Dernière grande série de Wesselmann, la monumentale Sunset Nudes compte parmi ses plus ambitieuses et chromatiquement brillantes et réaffirme « sans équivoque son allégeance à Matisse » (6). Comme l’a observé John Wilmerding, Matisse semble revenir à Wesselmann dans les derniers mois de sa vie, « non seulement comme son inspiration la plus puissante, mais comme vision quasi-hallucinatoire. » (7) Affaibli par une insuffisance cardiaque, Wesselmann s’est peut-être identifié à Matisse, qui lui aussi avait connu une fin de vie difficile. Le Maître en personne figure dans Sunset Nude with Matisse Self-Portrait et différentes études qui lui sont liées sous la forme d’un autoportrait au fusain de 1937, repris dans « un trompe l’œil convaincant de noir et de blanc » (8). Contemplant l’artiste et le regardeur, Matisse domine un nu portant des bas turquoise, simplifié, érotisé et incrusté dans un décor abstrait et coloré rappelant les contours précis et la chaleur hédoniste des découpages de Matisse. La référence à Matisse dans ces œuvres tardives prend la forme de peintures plutôt que de collages, ce qui ne fait que renforcer le sentiment d’unité qui relie les lignes de force communes aux deux artistes : couleur et trait, abstraction et figuration, sensualité et intellect.

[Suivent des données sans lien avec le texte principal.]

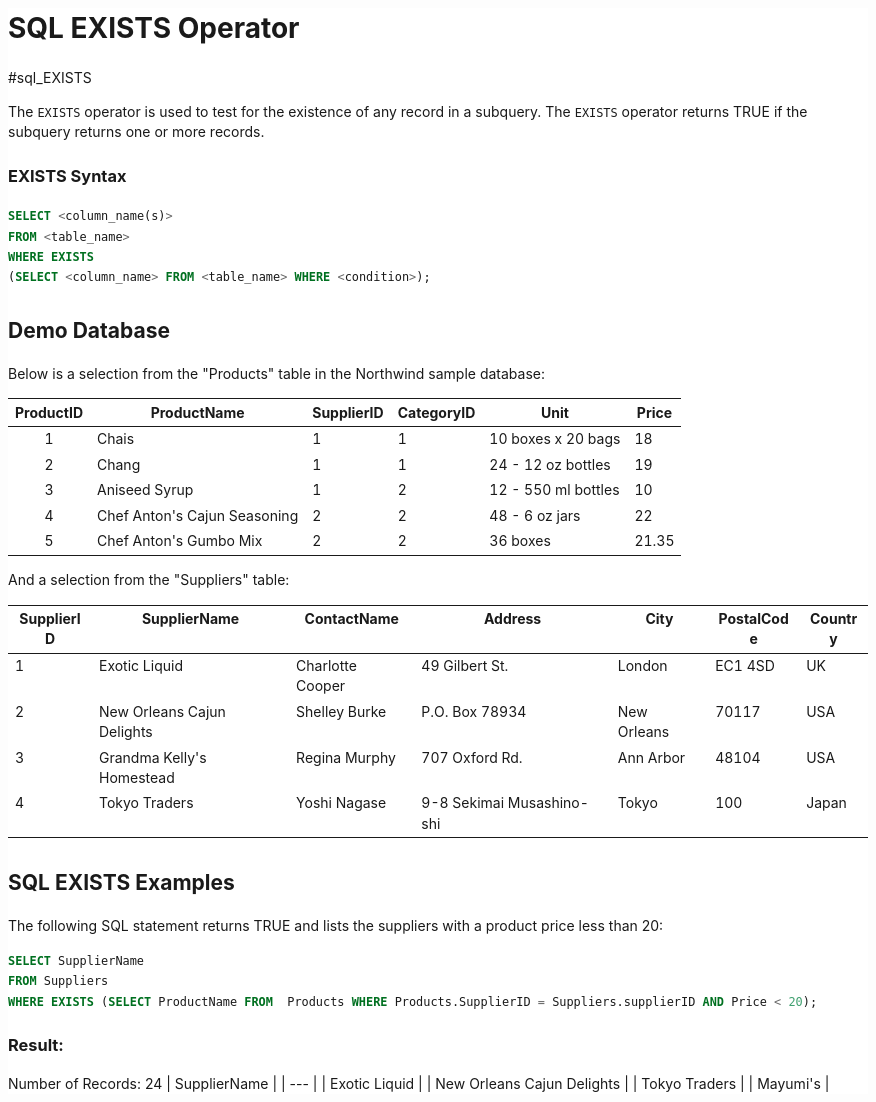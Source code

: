 
# SQL EXISTS Operator
#sql_EXISTS

The `EXISTS` operator is used to test for the existence of any record in a subquery.
The `EXISTS` operator returns TRUE if the subquery returns one or more records.

### EXISTS Syntax
```sql
SELECT <column_name(s)>
FROM <table_name>
WHERE EXISTS
(SELECT <column_name> FROM <table_name> WHERE <condition>);
```
## Demo Database

Below is a selection from the "Products" table in the Northwind sample database:

| ProductID | ProductName                  | SupplierID | CategoryID | Unit                | Price |
|:---------:|------------------------------|------------|------------|---------------------|-------|
| 1         | Chais                        | 1          | 1          | 10 boxes x 20 bags  | 18    |
| 2         | Chang                        | 1          | 1          | 24 - 12 oz bottles  | 19    |
| 3         | Aniseed Syrup                | 1          | 2          | 12 - 550 ml bottles | 10    |
| 4         | Chef Anton's Cajun Seasoning | 2          | 2          | 48 - 6 oz jars      | 22    |
| 5         | Chef Anton's Gumbo Mix       | 2          | 2          | 36 boxes            | 21.35 |

And a selection from the "Suppliers" table:

| SupplierID | SupplierName | ContactName | Address | City | PostalCode | Country |
| --- | --- | --- | --- | --- | --- | --- |
| 1   | Exotic Liquid | Charlotte Cooper | 49 Gilbert St. | London | EC1 4SD | UK  |
| 2   | New Orleans Cajun Delights | Shelley Burke | P.O. Box 78934 | New Orleans | 70117 | USA |
| 3   | Grandma Kelly's Homestead | Regina Murphy | 707 Oxford Rd. | Ann Arbor | 48104 | USA |
| 4   | Tokyo Traders | Yoshi Nagase | 9-8 Sekimai Musashino-shi | Tokyo | 100 | Japan |



## SQL EXISTS Examples

The following SQL statement returns TRUE and lists the suppliers with a product price less than 20:

```sql
SELECT SupplierName  
FROM Suppliers  
WHERE EXISTS (SELECT ProductName FROM  Products WHERE Products.SupplierID = Suppliers.supplierID AND Price < 20);
```
### Result:
Number of Records: 24
| SupplierName |
| --- |
| Exotic Liquid |
| New Orleans Cajun Delights |
| Tokyo Traders |
| Mayumi's |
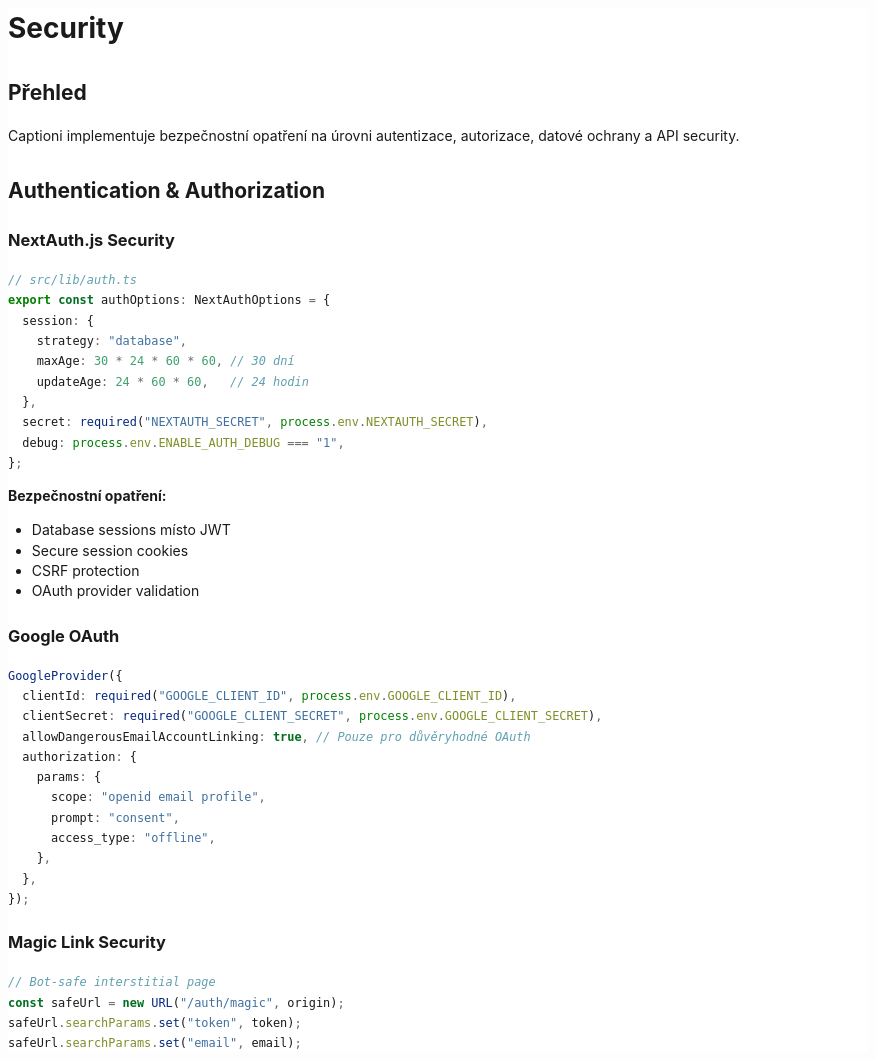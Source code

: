 # Security

## Přehled

Captioni implementuje bezpečnostní opatření na úrovni autentizace, autorizace, datové ochrany a API security.

## Authentication & Authorization

### NextAuth.js Security

```typescript
// src/lib/auth.ts
export const authOptions: NextAuthOptions = {
  session: {
    strategy: "database",
    maxAge: 30 * 24 * 60 * 60, // 30 dní
    updateAge: 24 * 60 * 60,   // 24 hodin
  },
  secret: required("NEXTAUTH_SECRET", process.env.NEXTAUTH_SECRET),
  debug: process.env.ENABLE_AUTH_DEBUG === "1",
};
```

**Bezpečnostní opatření:**
- Database sessions místo JWT
- Secure session cookies
- CSRF protection
- OAuth provider validation

### Google OAuth

```typescript
GoogleProvider({
  clientId: required("GOOGLE_CLIENT_ID", process.env.GOOGLE_CLIENT_ID),
  clientSecret: required("GOOGLE_CLIENT_SECRET", process.env.GOOGLE_CLIENT_SECRET),
  allowDangerousEmailAccountLinking: true, // Pouze pro důvěryhodné OAuth
  authorization: {
    params: {
      scope: "openid email profile",
      prompt: "consent",
      access_type: "offline",
    },
  },
});
```

### Magic Link Security

```typescript
// Bot-safe interstitial page
const safeUrl = new URL("/auth/magic", origin);
safeUrl.searchParams.set("token", token);
safeUrl.searchParams.set("email", email);
```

Pour Wesselmann, le travail de Matisse a servi de tremplin vers une forme d’érotisme plus affirmé, plus audacieux, et spécifiquement américain. Lorsqu’il évoque son propre emploi de courbes simplifiées à l’extrême et son recours à des formes de couleurs vives en positif/négatif comme moyen de perturber l’harmonie compositionnelle, Wesselmann explique : « la subtilité est un concept européen qui ne m’intéresse pas. » (9) Pour autant, son œuvre, surtout tardive, suggère qu’il se considère comme un héritier américain de Matisse, faisant fi du décorum avec toute la discipline d’un artiste complet qui réalise de nombreuses études préliminaires et travaille différents supports. Tout en se référant à sa bibliothèque d’ouvrages consacrés à Matisse – datant de 1931 à 1992 – Wesselmann a su produire des variations créatives du nu et de la nature morte, thèmes classiques de Matisse, qui sont en elles-mêmes des compositions éminemment originales. (10)

— Gail Stavitsky, auteure et curatrice en chef, Montclair Art Museum

(1) Wesselmann, entretien avec Irving Sandler, 3 janvier – 8 février 1984, Archives of American Art, Smithsonian Institution, Washington, D.C., p. 12. Voir aussi John Wilmerding, Tom Wesselmann: His Voice and Vision (New York : Rizzoli, 2008), p. 36, évoquant l’importance pour Wesselmann du The Story of Art d’Ernst Gombrich dans sa découverte des précédents historiques du nu et de Matisse.
(2) David McCarthy, The Nude in American Painting, 1950–1980 (Cambridge et New York : Cambridge University Press, 1998), pp. 92–94.
(3) Wesselmann ne possédait toutefois pas le catalogue de l’exposition, et rien dans son journal n’indique qu’il s’y soit rendu ; information fournie gracieusement par Jeffrey Sturges.
(4) Wilmerding, Tom Wesselmann, p. 144, 160.
(5) Ibid.
(6) Richard Kalina, “Pop’s High Modernist,” Art in America (Décembre 2006) : 126.
(7) Wilmerding, Tom Wesselmann, p. 253.
(8) Judd Tully, Tom Wesselmann—Sunset Nudes, cat. exp. (New York : Robert Miller Gallery, 2006) [n.p.]
(9) Journal, année, p. 4, copie fournie gracieusement par Jeffrey Sturges. Voir aussi Slim Stealingworth, Tom Wesselmann, pp. 18–20: « L’idéal, c’était la concurrence plutôt que l’harmonie… Les courbes ne sont pas de Matisse; elles sont un moyen d’aider les formes positives et négatives à se libérer les unes des autres. »
(10) La bibliothèque de Wesselmann compte onze ouvrages sur Matisse, dont plusieurs annotés de sa main, comme le catalogue de l’exposition du centenaire (1970).